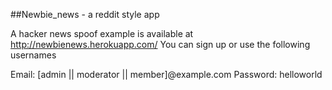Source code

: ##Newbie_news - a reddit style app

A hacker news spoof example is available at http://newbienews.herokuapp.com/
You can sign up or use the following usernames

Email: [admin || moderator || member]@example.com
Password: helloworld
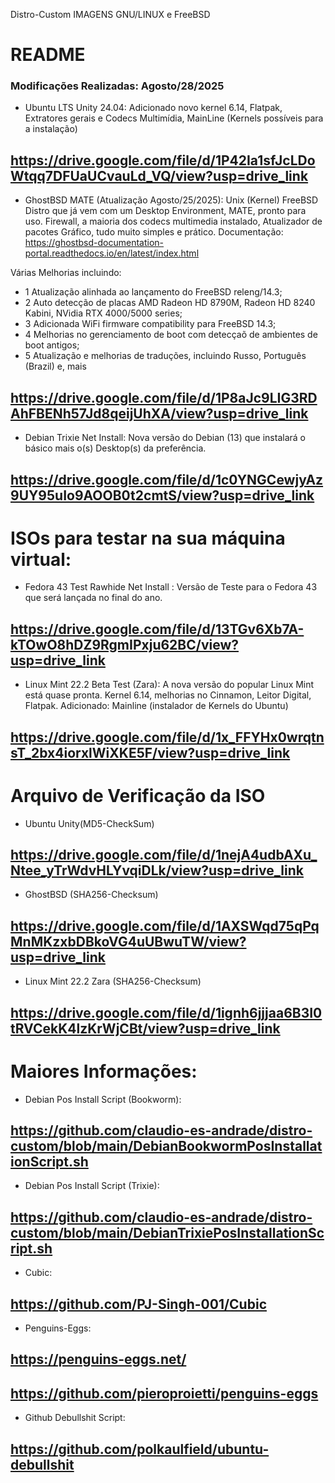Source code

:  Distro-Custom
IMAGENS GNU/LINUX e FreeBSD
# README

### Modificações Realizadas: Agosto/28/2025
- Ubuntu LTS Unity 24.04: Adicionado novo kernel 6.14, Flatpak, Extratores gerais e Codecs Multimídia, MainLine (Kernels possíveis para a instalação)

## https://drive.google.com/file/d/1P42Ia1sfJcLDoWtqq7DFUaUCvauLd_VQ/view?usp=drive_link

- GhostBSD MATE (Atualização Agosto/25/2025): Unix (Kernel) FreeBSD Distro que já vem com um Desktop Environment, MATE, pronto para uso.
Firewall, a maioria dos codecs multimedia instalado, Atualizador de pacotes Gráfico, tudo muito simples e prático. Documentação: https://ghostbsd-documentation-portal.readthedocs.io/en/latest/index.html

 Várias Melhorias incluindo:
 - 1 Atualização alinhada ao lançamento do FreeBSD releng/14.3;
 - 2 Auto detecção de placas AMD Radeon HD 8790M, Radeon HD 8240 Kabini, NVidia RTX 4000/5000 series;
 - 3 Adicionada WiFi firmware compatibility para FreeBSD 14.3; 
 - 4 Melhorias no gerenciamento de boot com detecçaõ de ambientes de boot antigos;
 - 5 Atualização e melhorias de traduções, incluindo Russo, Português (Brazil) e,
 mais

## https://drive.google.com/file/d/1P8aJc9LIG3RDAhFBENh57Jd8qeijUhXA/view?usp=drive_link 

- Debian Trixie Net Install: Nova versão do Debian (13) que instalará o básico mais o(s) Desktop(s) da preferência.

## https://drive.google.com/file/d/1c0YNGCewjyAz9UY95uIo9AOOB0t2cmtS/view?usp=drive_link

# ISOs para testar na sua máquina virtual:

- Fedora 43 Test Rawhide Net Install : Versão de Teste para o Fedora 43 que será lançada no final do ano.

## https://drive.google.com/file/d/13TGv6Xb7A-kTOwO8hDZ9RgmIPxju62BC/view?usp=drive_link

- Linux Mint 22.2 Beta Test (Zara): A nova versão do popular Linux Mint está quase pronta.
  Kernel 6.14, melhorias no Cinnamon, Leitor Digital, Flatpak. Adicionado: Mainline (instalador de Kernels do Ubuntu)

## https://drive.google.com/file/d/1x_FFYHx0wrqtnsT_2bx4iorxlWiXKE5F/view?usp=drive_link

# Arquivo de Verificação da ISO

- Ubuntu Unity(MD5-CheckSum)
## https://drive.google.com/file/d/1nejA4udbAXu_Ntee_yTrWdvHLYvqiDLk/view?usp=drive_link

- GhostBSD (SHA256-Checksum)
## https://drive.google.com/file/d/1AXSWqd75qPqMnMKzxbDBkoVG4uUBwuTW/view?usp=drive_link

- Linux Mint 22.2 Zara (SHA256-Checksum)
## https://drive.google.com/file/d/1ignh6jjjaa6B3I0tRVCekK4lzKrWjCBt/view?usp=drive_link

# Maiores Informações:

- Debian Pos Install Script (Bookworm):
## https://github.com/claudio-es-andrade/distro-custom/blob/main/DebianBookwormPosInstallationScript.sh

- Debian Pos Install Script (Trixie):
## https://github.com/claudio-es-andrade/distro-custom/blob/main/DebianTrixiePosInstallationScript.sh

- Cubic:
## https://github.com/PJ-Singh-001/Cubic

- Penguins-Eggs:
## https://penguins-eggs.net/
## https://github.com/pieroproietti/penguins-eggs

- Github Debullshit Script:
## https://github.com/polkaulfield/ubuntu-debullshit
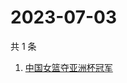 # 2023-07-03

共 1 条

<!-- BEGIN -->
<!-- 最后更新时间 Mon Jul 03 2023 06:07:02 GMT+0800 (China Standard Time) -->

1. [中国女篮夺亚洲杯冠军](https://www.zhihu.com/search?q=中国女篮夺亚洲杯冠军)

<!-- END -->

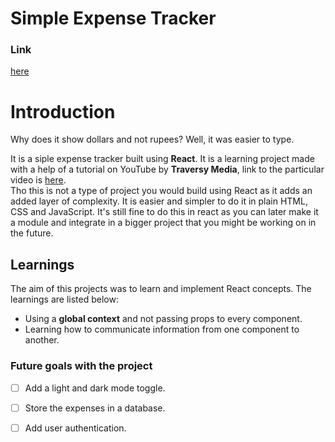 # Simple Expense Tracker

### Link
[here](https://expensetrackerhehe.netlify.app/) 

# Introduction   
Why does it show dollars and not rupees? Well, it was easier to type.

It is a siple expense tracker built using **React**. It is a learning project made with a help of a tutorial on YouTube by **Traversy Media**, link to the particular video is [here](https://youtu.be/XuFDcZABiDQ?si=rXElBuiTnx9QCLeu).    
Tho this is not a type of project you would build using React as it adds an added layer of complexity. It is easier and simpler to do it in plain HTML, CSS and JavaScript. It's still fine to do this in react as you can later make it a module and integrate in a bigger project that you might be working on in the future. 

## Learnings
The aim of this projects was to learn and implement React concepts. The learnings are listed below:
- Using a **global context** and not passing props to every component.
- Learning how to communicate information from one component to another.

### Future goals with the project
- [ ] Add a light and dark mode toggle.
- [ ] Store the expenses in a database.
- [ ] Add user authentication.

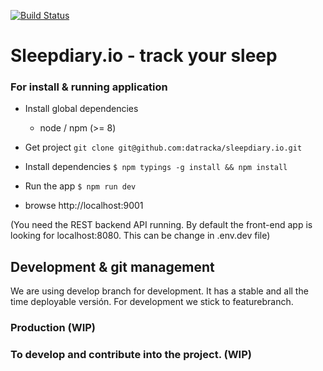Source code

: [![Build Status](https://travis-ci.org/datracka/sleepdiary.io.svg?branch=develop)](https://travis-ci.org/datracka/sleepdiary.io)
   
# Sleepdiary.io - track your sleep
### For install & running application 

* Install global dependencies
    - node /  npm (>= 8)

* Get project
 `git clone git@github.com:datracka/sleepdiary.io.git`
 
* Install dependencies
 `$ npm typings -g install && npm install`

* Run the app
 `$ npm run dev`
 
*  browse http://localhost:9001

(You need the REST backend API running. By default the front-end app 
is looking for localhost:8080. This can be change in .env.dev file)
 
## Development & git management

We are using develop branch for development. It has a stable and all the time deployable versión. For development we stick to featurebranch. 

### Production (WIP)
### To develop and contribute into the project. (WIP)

About this task -
Give back the full listing verbatim, skipping each picture.

Expected answer -
Source code

: ##Newbie_news - a reddit style app

A hacker news spoof example is available at http://newbienews.herokuapp.com/
You can sign up or use the following usernames

Email: [admin || moderator || member]@example.com
Password: helloworld
Source code

:  Distro-Custom
IMAGENS GNU/LINUX e FreeBSD
# README

### Modificações Realizadas: Agosto/28/2025
- Ubuntu LTS Unity 24.04: Adicionado novo kernel 6.14, Flatpak, Extratores gerais e Codecs Multimídia, MainLine (Kernels possíveis para a instalação)

## https://drive.google.com/file/d/1P42Ia1sfJcLDoWtqq7DFUaUCvauLd_VQ/view?usp=drive_link

- GhostBSD MATE (Atualização Agosto/25/2025): Unix (Kernel) FreeBSD Distro que já vem com um Desktop Environment, MATE, pronto para uso.
Firewall, a maioria dos codecs multimedia instalado, Atualizador de pacotes Gráfico, tudo muito simples e prático. Documentação: https://ghostbsd-documentation-portal.readthedocs.io/en/latest/index.html

 Várias Melhorias incluindo:
 - 1 Atualização alinhada ao lançamento do FreeBSD releng/14.3;
 - 2 Auto detecção de placas AMD Radeon HD 8790M, Radeon HD 8240 Kabini, NVidia RTX 4000/5000 series;
 - 3 Adicionada WiFi firmware compatibility para FreeBSD 14.3; 
 - 4 Melhorias no gerenciamento de boot com detecçaõ de ambientes de boot antigos;
 - 5 Atualização e melhorias de traduções, incluindo Russo, Português (Brazil) e,
 mais

## https://drive.google.com/file/d/1P8aJc9LIG3RDAhFBENh57Jd8qeijUhXA/view?usp=drive_link 

- Debian Trixie Net Install: Nova versão do Debian (13) que instalará o básico mais o(s) Desktop(s) da preferência.

## https://drive.google.com/file/d/1c0YNGCewjyAz9UY95uIo9AOOB0t2cmtS/view?usp=drive_link

# ISOs para testar na sua máquina virtual:

- Fedora 43 Test Rawhide Net Install : Versão de Teste para o Fedora 43 que será lançada no final do ano.

## https://drive.google.com/file/d/13TGv6Xb7A-kTOwO8hDZ9RgmIPxju62BC/view?usp=drive_link

- Linux Mint 22.2 Beta Test (Zara): A nova versão do popular Linux Mint está quase pronta.
  Kernel 6.14, melhorias no Cinnamon, Leitor Digital, Flatpak. Adicionado: Mainline (instalador de Kernels do Ubuntu)

## https://drive.google.com/file/d/1x_FFYHx0wrqtnsT_2bx4iorxlWiXKE5F/view?usp=drive_link

# Arquivo de Verificação da ISO

- Ubuntu Unity(MD5-CheckSum)
## https://drive.google.com/file/d/1nejA4udbAXu_Ntee_yTrWdvHLYvqiDLk/view?usp=drive_link

- GhostBSD (SHA256-Checksum)
## https://drive.google.com/file/d/1AXSWqd75qPqMnMKzxbDBkoVG4uUBwuTW/view?usp=drive_link

- Linux Mint 22.2 Zara (SHA256-Checksum)
## https://drive.google.com/file/d/1ignh6jjjaa6B3I0tRVCekK4lzKrWjCBt/view?usp=drive_link

# Maiores Informações:

- Debian Pos Install Script (Bookworm):
## https://github.com/claudio-es-andrade/distro-custom/blob/main/DebianBookwormPosInstallationScript.sh

- Debian Pos Install Script (Trixie):
## https://github.com/claudio-es-andrade/distro-custom/blob/main/DebianTrixiePosInstallationScript.sh

- Cubic:
## https://github.com/PJ-Singh-001/Cubic

- Penguins-Eggs:
## https://penguins-eggs.net/
## https://github.com/pieroproietti/penguins-eggs

- Github Debullshit Script:
## https://github.com/polkaulfield/ubuntu-debullshit
 # 2023-07-03

共 1 条

<!-- BEGIN -->
<!-- 最后更新时间 Mon Jul 03 2023 06:07:02 GMT+0800 (China Standard Time) -->

1. [中国女篮夺亚洲杯冠军](https://www.zhihu.com/search?q=中国女篮夺亚洲杯冠军)

<!-- END -->

 # Simple Expense Tracker

### Link
[here](https://expensetrackerhehe.netlify.app/) 

# Introduction   
Why does it show dollars and not rupees? Well, it was easier to type.

It is a siple expense tracker built using **React**. It is a learning project made with a help of a tutorial on YouTube by **Traversy Media**, link to the particular video is [here](https://youtu.be/XuFDcZABiDQ?si=rXElBuiTnx9QCLeu).    
Tho this is not a type of project you would build using React as it adds an added layer of complexity. It is easier and simpler to do it in plain HTML, CSS and JavaScript. It's still fine to do this in react as you can later make it a module and integrate in a bigger project that you might be working on in the future. 

## Learnings
The aim of this projects was to learn and implement React concepts. The learnings are listed below:
- Using a **global context** and not passing props to every component.
- Learning how to communicate information from one component to another.

### Future goals with the project
- [ ] Add a light and dark mode toggle.
- [ ] Store the expenses in a database.
- [ ] Add user authentication.

Source code

: [![Build Status](https://travis-ci.org/datracka/sleepdiary.io.svg?branch=develop)](https://travis-ci.org/datracka/sleepdiary.io)
   
# Sleepdiary.io - track your sleep
### For install & running application 

* Install global dependencies
    - node /  npm (>= 8)

* Get project
 `git clone git@github.com:datracka/sleepdiary.io.git`
 
* Install dependencies
 `$ npm typings -g install && npm install`

* Run the app
 `$ npm run dev`
 
*  browse http://localhost:9001

(You need the REST backend API running. By default the front-end app 
is looking for localhost:8080. This can be change in .env.dev file)
 
## Development & git management

We are using develop branch for development. It has a stable and all the time deployable versión. For development we stick to featurebranch. 

### Production (WIP)
### To develop and contribute into the project. (WIP)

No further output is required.